The times when I would get annoyed is when I tried to open up a bunch of tabs at once in Firefox. Tabs are definitely a broadband innovation. I go through my Bloglines feeds hundreds at a time all opening up in one long window, then I scroll through and middle-click, middle-click, middle-click in Firefox to open up a bunch of stuff in the background. Once I'm done zipping through the long list, I go back and read the news stories that caught my eye more in depth later. This whole process *seems* like it would work fine on a dial up, since the tabs are being loaded in the background, but more times than not, I would arrive to the full-stories later and it just still hadn't loaded, the browser waiting for more info and the server having cut off the connection. I learned quickly to read my news in much smaller bites when dialing up.
The other annoyance was when I would read about a cool new Podcast that I wanted to download and listen to. Podcasting is definitely fully dependent on broadband. I had actually forgotten this part of the revolution. Obviously the extensions to RSS and prevalence of iPods helped, but really the key to Podcasting is the fact that you can download 40MB audio files in just a couple minutes. This is an impossiblity on dial up. So is iTunes in fact.
My TiVo is also connected wirelessly to my wireless router which is on broadband as well. I didn't feel like stringing a telephone wire over to the back of the TiVo, so even though I got cable up a couple days ago, I haven't had TiVo for a few days. And when I did connect? It downloaded another service update in just a few minutes. This would've taken a loooong time over the phone. Usually it happens overnight.
What else? Well, just the "instant on" quality that broadband gives you. Having to click to dial and and wait for the long connection cycle was a definite blast from the past (and not a good one). I really had forgotten how integrated into my life constant, always on, WiFi connectivity is like!

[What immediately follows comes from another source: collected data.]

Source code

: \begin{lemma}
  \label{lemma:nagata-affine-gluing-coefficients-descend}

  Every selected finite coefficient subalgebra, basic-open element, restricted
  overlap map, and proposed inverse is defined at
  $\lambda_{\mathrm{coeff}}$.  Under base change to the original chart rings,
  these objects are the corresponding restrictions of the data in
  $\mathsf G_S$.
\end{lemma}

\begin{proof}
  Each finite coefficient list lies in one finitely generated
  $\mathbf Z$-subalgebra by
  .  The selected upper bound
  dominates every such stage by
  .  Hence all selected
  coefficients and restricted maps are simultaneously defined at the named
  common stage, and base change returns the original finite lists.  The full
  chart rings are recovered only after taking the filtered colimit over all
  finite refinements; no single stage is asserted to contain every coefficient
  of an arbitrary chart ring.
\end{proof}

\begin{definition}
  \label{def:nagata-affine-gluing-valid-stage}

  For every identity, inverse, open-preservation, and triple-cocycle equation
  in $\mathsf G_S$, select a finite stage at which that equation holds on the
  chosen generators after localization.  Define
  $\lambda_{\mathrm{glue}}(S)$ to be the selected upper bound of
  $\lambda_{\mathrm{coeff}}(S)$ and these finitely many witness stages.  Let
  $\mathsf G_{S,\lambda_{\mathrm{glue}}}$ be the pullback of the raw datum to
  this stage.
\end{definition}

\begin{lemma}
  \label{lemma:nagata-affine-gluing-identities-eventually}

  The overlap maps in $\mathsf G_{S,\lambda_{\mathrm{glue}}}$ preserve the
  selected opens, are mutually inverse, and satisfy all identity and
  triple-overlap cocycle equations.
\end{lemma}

Update: Good morning! I just woke up and checked my email and remembered another reason to love broadband: Thunderbird and email via IMAP. If you get tons of spam which passes SpamAssassin like I do, then I rely on Thunderbird to catch the rest of it with its spam filters. Well, in order to do that, it needs to examine each piece of mail and using IMAP that can take a *long* time over a dial-up if you get a bazillion pieces of crap in your inbox every day like yours truly.